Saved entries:
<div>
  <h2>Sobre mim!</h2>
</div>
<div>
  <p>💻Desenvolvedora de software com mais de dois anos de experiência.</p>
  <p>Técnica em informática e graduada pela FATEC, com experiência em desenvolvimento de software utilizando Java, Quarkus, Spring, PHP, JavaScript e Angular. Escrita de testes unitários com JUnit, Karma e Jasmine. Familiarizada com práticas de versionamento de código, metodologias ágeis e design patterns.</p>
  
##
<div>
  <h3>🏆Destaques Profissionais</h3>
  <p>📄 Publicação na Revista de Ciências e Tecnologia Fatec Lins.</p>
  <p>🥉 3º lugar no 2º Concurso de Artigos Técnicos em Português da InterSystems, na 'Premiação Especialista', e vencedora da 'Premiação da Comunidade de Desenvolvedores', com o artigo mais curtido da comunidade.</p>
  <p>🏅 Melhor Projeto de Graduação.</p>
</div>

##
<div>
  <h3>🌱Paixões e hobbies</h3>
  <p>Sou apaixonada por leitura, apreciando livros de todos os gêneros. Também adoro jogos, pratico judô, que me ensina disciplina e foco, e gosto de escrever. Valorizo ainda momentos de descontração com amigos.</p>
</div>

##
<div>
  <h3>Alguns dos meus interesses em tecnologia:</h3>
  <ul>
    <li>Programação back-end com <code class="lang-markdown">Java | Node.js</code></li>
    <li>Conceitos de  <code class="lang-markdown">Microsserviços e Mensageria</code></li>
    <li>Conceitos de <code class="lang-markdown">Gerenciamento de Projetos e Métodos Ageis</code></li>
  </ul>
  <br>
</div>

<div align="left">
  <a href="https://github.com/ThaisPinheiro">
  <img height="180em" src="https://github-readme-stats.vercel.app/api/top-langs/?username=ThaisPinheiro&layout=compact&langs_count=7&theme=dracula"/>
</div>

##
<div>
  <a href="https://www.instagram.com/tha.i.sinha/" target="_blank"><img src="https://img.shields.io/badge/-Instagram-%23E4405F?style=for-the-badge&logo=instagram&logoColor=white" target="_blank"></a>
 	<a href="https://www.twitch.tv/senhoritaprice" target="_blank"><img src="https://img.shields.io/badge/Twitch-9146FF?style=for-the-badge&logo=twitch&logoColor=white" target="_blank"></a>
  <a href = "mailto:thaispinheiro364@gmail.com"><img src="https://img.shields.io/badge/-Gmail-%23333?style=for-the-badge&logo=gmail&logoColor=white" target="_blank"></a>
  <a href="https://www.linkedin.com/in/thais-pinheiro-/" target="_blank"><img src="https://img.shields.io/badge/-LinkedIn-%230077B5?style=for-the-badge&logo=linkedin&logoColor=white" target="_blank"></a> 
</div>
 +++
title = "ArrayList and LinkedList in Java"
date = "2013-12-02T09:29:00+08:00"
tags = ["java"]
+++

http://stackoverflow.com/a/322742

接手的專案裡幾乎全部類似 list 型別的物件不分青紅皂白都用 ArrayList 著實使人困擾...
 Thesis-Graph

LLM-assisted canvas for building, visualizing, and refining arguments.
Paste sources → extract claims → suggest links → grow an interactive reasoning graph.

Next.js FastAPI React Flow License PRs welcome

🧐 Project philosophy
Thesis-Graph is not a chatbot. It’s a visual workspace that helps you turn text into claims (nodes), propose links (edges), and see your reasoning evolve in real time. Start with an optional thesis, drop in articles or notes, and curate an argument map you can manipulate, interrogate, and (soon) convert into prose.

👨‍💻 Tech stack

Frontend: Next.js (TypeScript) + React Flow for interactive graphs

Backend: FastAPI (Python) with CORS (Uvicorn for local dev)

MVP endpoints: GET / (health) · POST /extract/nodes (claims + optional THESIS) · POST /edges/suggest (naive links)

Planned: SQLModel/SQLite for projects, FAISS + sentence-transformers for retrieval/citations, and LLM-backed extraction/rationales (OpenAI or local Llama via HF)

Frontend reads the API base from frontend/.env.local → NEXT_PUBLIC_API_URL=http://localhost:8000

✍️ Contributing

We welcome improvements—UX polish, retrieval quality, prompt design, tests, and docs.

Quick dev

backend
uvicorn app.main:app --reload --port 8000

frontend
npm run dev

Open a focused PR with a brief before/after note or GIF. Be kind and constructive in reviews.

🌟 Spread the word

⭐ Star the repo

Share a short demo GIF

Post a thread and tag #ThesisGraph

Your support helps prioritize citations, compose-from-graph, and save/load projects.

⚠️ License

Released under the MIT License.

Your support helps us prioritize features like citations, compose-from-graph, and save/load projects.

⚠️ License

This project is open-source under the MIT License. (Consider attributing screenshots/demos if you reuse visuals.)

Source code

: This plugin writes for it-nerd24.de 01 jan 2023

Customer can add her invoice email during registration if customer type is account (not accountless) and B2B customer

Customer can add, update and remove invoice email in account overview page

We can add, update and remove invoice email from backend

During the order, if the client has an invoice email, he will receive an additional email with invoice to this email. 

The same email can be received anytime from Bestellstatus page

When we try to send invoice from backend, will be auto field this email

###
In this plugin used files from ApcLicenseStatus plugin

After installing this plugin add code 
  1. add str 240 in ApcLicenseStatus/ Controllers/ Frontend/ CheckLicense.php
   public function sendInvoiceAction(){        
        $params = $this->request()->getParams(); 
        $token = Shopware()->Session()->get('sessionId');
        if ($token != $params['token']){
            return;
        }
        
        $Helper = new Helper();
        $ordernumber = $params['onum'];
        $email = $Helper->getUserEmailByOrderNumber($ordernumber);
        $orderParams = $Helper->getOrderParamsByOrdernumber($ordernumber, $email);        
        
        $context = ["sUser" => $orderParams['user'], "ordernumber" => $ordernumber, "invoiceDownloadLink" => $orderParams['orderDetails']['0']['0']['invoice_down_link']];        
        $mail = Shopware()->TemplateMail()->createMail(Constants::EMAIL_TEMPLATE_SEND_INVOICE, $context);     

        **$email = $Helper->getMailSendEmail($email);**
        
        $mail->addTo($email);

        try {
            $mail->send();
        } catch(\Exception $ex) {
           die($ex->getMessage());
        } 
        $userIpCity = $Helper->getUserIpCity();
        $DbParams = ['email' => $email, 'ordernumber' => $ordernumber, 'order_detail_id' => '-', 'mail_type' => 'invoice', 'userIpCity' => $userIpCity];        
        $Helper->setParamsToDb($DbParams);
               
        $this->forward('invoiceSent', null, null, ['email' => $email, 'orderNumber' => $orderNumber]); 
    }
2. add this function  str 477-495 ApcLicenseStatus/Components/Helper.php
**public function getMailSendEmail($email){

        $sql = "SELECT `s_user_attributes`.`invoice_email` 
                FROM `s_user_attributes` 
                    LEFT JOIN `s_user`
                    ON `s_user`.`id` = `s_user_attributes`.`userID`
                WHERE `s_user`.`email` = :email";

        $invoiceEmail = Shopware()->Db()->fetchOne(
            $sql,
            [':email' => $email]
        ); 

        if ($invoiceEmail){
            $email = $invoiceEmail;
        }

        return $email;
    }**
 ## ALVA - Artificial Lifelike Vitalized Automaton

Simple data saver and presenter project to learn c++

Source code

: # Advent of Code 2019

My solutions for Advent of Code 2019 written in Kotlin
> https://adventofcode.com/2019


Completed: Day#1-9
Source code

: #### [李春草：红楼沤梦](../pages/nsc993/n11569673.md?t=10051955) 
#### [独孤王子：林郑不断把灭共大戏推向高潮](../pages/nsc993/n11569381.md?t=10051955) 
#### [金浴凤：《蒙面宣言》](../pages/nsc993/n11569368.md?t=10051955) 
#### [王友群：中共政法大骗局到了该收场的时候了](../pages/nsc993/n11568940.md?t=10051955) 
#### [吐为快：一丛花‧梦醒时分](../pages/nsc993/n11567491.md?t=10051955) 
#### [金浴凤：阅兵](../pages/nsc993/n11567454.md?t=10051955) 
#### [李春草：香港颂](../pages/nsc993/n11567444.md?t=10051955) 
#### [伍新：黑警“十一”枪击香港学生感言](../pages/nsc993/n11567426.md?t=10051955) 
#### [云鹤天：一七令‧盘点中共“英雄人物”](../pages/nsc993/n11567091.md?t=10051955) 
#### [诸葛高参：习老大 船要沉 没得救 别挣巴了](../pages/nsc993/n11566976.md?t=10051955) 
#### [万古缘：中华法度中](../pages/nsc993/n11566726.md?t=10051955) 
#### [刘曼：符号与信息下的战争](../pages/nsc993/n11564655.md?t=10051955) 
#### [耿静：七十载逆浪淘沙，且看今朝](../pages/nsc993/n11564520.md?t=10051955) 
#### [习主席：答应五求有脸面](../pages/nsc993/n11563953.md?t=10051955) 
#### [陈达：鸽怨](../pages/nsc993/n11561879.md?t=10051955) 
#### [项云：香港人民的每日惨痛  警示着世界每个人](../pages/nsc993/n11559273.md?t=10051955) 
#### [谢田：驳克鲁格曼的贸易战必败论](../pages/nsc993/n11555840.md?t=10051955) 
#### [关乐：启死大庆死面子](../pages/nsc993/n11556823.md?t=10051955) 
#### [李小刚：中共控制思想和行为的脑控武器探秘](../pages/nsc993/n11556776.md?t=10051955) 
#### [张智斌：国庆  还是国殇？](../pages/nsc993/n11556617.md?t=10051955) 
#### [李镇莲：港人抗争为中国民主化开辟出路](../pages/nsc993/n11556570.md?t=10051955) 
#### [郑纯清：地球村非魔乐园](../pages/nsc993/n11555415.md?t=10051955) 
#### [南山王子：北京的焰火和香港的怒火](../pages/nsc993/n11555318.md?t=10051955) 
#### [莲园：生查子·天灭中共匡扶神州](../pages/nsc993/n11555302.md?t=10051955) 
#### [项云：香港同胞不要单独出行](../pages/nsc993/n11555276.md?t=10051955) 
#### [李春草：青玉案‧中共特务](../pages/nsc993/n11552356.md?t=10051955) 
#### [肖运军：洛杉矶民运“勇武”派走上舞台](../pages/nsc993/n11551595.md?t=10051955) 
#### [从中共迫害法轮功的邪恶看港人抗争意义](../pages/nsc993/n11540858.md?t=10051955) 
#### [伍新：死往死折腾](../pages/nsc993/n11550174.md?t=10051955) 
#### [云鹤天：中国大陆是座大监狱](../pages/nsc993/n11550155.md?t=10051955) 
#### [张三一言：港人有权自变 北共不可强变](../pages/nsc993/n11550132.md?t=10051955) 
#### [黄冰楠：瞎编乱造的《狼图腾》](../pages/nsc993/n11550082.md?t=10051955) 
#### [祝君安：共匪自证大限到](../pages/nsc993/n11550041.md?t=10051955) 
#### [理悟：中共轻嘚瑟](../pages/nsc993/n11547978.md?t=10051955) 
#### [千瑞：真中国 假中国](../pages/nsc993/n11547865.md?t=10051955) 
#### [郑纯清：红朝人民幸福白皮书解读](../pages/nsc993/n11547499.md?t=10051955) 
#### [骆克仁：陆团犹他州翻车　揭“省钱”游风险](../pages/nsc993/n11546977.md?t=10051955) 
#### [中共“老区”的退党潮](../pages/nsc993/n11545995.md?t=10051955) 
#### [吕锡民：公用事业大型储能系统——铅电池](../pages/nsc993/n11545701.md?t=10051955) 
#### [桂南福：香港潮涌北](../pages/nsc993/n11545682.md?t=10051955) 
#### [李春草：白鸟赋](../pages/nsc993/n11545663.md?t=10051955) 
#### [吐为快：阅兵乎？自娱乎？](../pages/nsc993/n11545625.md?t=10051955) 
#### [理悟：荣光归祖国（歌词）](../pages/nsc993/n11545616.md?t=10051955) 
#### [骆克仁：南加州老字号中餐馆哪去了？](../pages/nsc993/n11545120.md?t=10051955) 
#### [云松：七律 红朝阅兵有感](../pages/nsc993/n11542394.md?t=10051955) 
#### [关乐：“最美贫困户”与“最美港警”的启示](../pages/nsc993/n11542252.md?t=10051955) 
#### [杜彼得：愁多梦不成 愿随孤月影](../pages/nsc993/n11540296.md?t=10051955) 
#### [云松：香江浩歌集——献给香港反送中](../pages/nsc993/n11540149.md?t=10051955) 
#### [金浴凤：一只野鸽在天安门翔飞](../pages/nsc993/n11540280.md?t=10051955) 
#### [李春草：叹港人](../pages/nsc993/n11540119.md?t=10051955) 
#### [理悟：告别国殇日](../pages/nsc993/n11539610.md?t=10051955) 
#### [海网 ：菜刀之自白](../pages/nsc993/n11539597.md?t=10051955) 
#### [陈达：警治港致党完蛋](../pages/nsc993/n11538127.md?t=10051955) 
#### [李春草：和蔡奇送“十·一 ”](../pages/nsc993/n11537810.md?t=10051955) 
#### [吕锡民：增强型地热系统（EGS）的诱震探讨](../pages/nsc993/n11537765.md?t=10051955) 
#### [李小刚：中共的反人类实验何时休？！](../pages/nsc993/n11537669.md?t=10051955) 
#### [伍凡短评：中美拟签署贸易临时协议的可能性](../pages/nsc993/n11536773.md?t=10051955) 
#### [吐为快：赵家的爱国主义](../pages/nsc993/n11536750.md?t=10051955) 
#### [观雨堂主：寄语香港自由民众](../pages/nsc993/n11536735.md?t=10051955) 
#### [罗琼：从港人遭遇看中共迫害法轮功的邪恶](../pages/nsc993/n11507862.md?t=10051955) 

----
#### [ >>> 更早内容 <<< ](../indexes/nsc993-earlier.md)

**EXERCISE:**
Say how many lines in the records hold the word "ArrayList", giving the number by itself.

**EXERCISE RESPONSE:**
2